The disruption stems from the fact that there are quite a few of us around here who are passionate about the process of taking, editing and posting to that popular app the most pleasing pics of our daily life. And because we live, eat, work, and play together, our daily lives tend to overlap quite a bit. We also have similar ideas of what is beautiful, interesting, and Instagram-worthy.
Which means we are often inspired to post photos of the same subjects.
And that, my friends, is causing a problem that I call competitive Instagramming.
Let me explain exactly how this works. See, when we are out and about together, we are all attracted to the same grand and glorious vistas, such as glowing sunsets and towering icons.
And we are drawn to the same kinds of precious details, like a group of waddling mallards near the water's edge, and adorable bouquets of flowers.
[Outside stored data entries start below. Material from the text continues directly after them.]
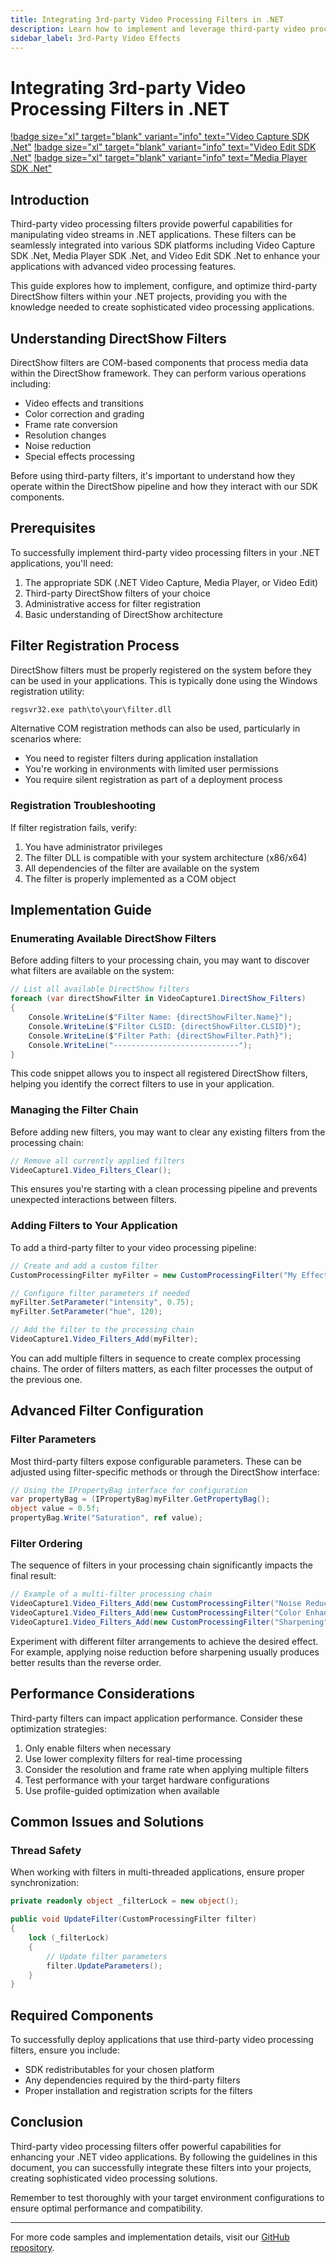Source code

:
 ```yaml
---
title: Integrating 3rd-party Video Processing Filters in .NET
description: Learn how to implement and leverage third-party video processing filters in .NET applications. This practical guide provides code examples, best practices, and troubleshooting tips for developers working with DirectShow filters across multiple video SDK platforms.
sidebar_label: 3rd-Party Video Effects
---
```


# Integrating 3rd-party Video Processing Filters in .NET

[!badge size="xl" target="blank" variant="info" text="Video Capture SDK .Net"](https://www.visioforge.com/video-capture-sdk-net) [!badge size="xl" target="blank" variant="info" text="Video Edit SDK .Net"](https://www.visioforge.com/video-edit-sdk-net) [!badge size="xl" target="blank" variant="info" text="Media Player SDK .Net"](https://www.visioforge.com/media-player-sdk-net)

## Introduction

Third-party video processing filters provide powerful capabilities for manipulating video streams in .NET applications. These filters can be seamlessly integrated into various SDK platforms including Video Capture SDK .Net, Media Player SDK .Net, and Video Edit SDK .Net to enhance your applications with advanced video processing features.

This guide explores how to implement, configure, and optimize third-party DirectShow filters within your .NET projects, providing you with the knowledge needed to create sophisticated video processing applications.

## Understanding DirectShow Filters

DirectShow filters are COM-based components that process media data within the DirectShow framework. They can perform various operations including:

- Video effects and transitions
- Color correction and grading
- Frame rate conversion
- Resolution changes
- Noise reduction
- Special effects processing

Before using third-party filters, it's important to understand how they operate within the DirectShow pipeline and how they interact with our SDK components.

## Prerequisites

To successfully implement third-party video processing filters in your .NET applications, you'll need:

1. The appropriate SDK (.NET Video Capture, Media Player, or Video Edit)
2. Third-party DirectShow filters of your choice
3. Administrative access for filter registration
4. Basic understanding of DirectShow architecture

## Filter Registration Process

DirectShow filters must be properly registered on the system before they can be used in your applications. This is typically done using the Windows registration utility:

```cmd
regsvr32.exe path\to\your\filter.dll
```

Alternative COM registration methods can also be used, particularly in scenarios where:

- You need to register filters during application installation
- You're working in environments with limited user permissions
- You require silent registration as part of a deployment process

### Registration Troubleshooting

If filter registration fails, verify:

1. You have administrator privileges
2. The filter DLL is compatible with your system architecture (x86/x64)
3. All dependencies of the filter are available on the system
4. The filter is properly implemented as a COM object

## Implementation Guide

### Enumerating Available DirectShow Filters

Before adding filters to your processing chain, you may want to discover what filters are available on the system:

```cs
// List all available DirectShow filters
foreach (var directShowFilter in VideoCapture1.DirectShow_Filters)
{
    Console.WriteLine($"Filter Name: {directShowFilter.Name}");
    Console.WriteLine($"Filter CLSID: {directShowFilter.CLSID}");
    Console.WriteLine($"Filter Path: {directShowFilter.Path}");
    Console.WriteLine("----------------------------");
}
```

This code snippet allows you to inspect all registered DirectShow filters, helping you identify the correct filters to use in your application.

### Managing the Filter Chain

Before adding new filters, you may want to clear any existing filters from the processing chain:

```cs
// Remove all currently applied filters
VideoCapture1.Video_Filters_Clear();
```

This ensures you're starting with a clean processing pipeline and prevents unexpected interactions between filters.

### Adding Filters to Your Application

To add a third-party filter to your video processing pipeline:

```cs
// Create and add a custom filter
CustomProcessingFilter myFilter = new CustomProcessingFilter("My Effect Filter");

// Configure filter parameters if needed
myFilter.SetParameter("intensity", 0.75);
myFilter.SetParameter("hue", 120);

// Add the filter to the processing chain
VideoCapture1.Video_Filters_Add(myFilter);
```

You can add multiple filters in sequence to create complex processing chains. The order of filters matters, as each filter processes the output of the previous one.

## Advanced Filter Configuration

### Filter Parameters

Most third-party filters expose configurable parameters. These can be adjusted using filter-specific methods or through the DirectShow interface:

```cs
// Using the IPropertyBag interface for configuration
var propertyBag = (IPropertyBag)myFilter.GetPropertyBag();
object value = 0.5f;
propertyBag.Write("Saturation", ref value);
```

### Filter Ordering

The sequence of filters in your processing chain significantly impacts the final result:

```cs
// Example of a multi-filter processing chain
VideoCapture1.Video_Filters_Add(new CustomProcessingFilter("Noise Reduction"));
VideoCapture1.Video_Filters_Add(new CustomProcessingFilter("Color Enhancement"));
VideoCapture1.Video_Filters_Add(new CustomProcessingFilter("Sharpening"));
```

Experiment with different filter arrangements to achieve the desired effect. For example, applying noise reduction before sharpening usually produces better results than the reverse order.

## Performance Considerations

Third-party filters can impact application performance. Consider these optimization strategies:

1. Only enable filters when necessary
2. Use lower complexity filters for real-time processing
3. Consider the resolution and frame rate when applying multiple filters
4. Test performance with your target hardware configurations
5. Use profile-guided optimization when available

## Common Issues and Solutions

### Thread Safety

When working with filters in multi-threaded applications, ensure proper synchronization:

```cs
private readonly object _filterLock = new object();

public void UpdateFilter(CustomProcessingFilter filter)
{
    lock (_filterLock)
    {
        // Update filter parameters
        filter.UpdateParameters();
    }
}
```

## Required Components

To successfully deploy applications that use third-party video processing filters, ensure you include:

- SDK redistributables for your chosen platform
- Any dependencies required by the third-party filters
- Proper installation and registration scripts for the filters

## Conclusion

Third-party video processing filters offer powerful capabilities for enhancing your .NET video applications. By following the guidelines in this document, you can successfully integrate these filters into your projects, creating sophisticated video processing solutions.

Remember to test thoroughly with your target environment configurations to ensure optimal performance and compatibility.

---

For more code samples and implementation details, visit our [GitHub repository](https://github.com/visioforge/.Net-SDK-s-samples).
At home, an attractive meal entices us all to take a few shots, and our fleet of adorable pets often calls forth more snapping cameras than Justin Bieber's paparazzi.
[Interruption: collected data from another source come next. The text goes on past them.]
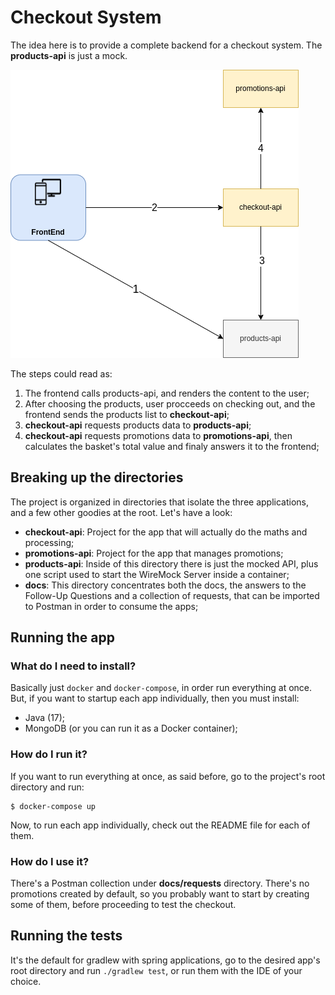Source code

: # Checkout System

The idea here is to provide a complete backend for a checkout system. The **products-api** is just a mock.

![Checkout API's diagram. If your file reader can't render the image, it's located at docs/assets.](./docs/assets/checkout-diagram.png)

The steps could read as:
1. The frontend calls products-api, and renders the content to the user;
2. After choosing the products, user procceeds on checking out, and the frontend sends the products list to **checkout-api**;
3. **checkout-api** requests products data to **products-api**;
4. **checkout-api** requests promotions data to **promotions-api**, then calculates the basket's total value and finaly answers it to the frontend;

## Breaking up the directories

The project is organized in directories that isolate the three applications, and a few other goodies at the root. Let's have a look:
* **checkout-api**: Project for the app that will actually do the maths and processing;
* **promotions-api**: Project for the app that manages promotions;
* **products-api**: Inside of this directory there is just the mocked API, plus one script used to start the WireMock Server inside a container;
* **docs**: This directory concentrates both the docs, the answers to the Follow-Up Questions and a collection of requests, that can be imported to Postman in order to consume the apps;

## Running the app
### What do I need to install?

Basically just `docker` and `docker-compose`, in order run everything at once. But, if you want to startup each app individually, then you must install:
* Java (17);
* MongoDB (or you can run it as a Docker container);

### How do I run it?

If you want to run everything at once, as said before, go to the project's root directory and run: 

```
$ docker-compose up
```

Now, to run each app individually, check out the README file for each of them.

### How do I use it?

There's a Postman collection under **docs/requests** directory. There's no promotions created by default, so you probably want to start by creating some of them, before proceeding to test the checkout.

## Running the tests

It's the default for gradlew with spring applications, go to the desired app's root directory and run `./gradlew test`, or run them with the IDE of your choice.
So what's the problem? Well, we all take pics of the same subjects, so then we end up flooding the Instagram feed with a handful of almost-identical photos of the same subject at the same time. And it seems that some of the artists living under this roof would prefer to be seen as individuals, rather than one of a pack of like-minded Instagramming automatons.
In other words, it's just not cool to post matching Instagrams with your mommy.
I get that. I really do.
So when we were at Whole Foods Market today, and I was just about ready to snap a photo of this gorgeous display of winter citrus fruits, I understood exactly what was happening when one of my daughters quickly positioned her phone in front of mine, in a bold attempt to claim this subject as her own.
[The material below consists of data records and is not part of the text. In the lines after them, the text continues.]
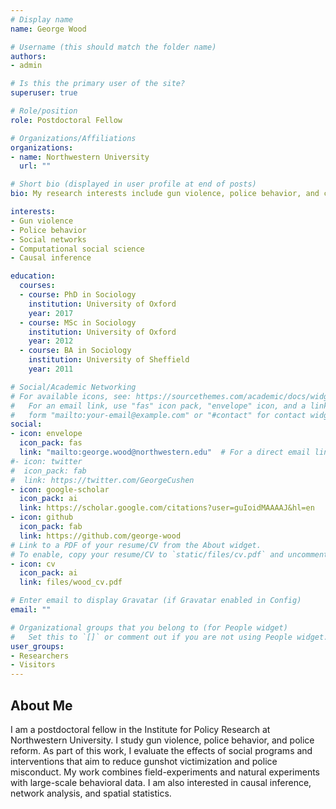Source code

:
 ```yaml
---
# Display name
name: George Wood

# Username (this should match the folder name)
authors:
- admin

# Is this the primary user of the site?
superuser: true

# Role/position
role: Postdoctoral Fellow

# Organizations/Affiliations
organizations:
- name: Northwestern University
  url: ""

# Short bio (displayed in user profile at end of posts)
bio: My research interests include gun violence, police behavior, and causal inference.

interests:
- Gun violence
- Police behavior
- Social networks
- Computational social science
- Causal inference

education:
  courses:
  - course: PhD in Sociology
    institution: University of Oxford
    year: 2017
  - course: MSc in Sociology
    institution: University of Oxford
    year: 2012
  - course: BA in Sociology
    institution: University of Sheffield
    year: 2011

# Social/Academic Networking
# For available icons, see: https://sourcethemes.com/academic/docs/widgets/#icons
#   For an email link, use "fas" icon pack, "envelope" icon, and a link in the
#   form "mailto:your-email@example.com" or "#contact" for contact widget.
social:
- icon: envelope
  icon_pack: fas
  link: "mailto:george.wood@northwestern.edu"  # For a direct email link, use "mailto:test@example.org".
#- icon: twitter
#  icon_pack: fab
#  link: https://twitter.com/GeorgeCushen
- icon: google-scholar
  icon_pack: ai
  link: https://scholar.google.com/citations?user=guIoidMAAAAJ&hl=en
- icon: github
  icon_pack: fab
  link: https://github.com/george-wood
# Link to a PDF of your resume/CV from the About widget.
# To enable, copy your resume/CV to `static/files/cv.pdf` and uncomment the lines below.  
- icon: cv
  icon_pack: ai
  link: files/wood_cv.pdf

# Enter email to display Gravatar (if Gravatar enabled in Config)
email: ""

# Organizational groups that you belong to (for People widget)
#   Set this to `[]` or comment out if you are not using People widget.  
user_groups:
- Researchers
- Visitors
---
```


## About Me

I am a postdoctoral fellow in the Institute for Policy Research at Northwestern University. I study gun violence, police behavior, and police reform. As part of this work, I evaluate the effects of social programs and interventions that aim to reduce gunshot victimization and police misconduct. My work combines field-experiments and natural experiments with large-scale behavioral data. I am also interested in causal inference, network analysis, and spatial statistics.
However, I couldn't resist the urge to quickly snap a shot of her photograph in progress. And then, before she had a chance to upload her photo, I posted mine with the caption, "Instagramming the Instagrammer."
I thought it was funny. She was not amused.
Later, I felt kinda bad about antagonizing my baby in this latest round of competitive Instagramming. So I made the ultimate sacrifice: this evening, when we had created two of the most beautiful hot fudge brownie ice cream sundaes for dessert, my daughter reached for her phone and took a few shots of her delicious masterpiece. I smiled at her, and said, "That is going to be a great picture!"
Then, without even glancing toward my own phone, I put my spoon into my ice cream and began to eat.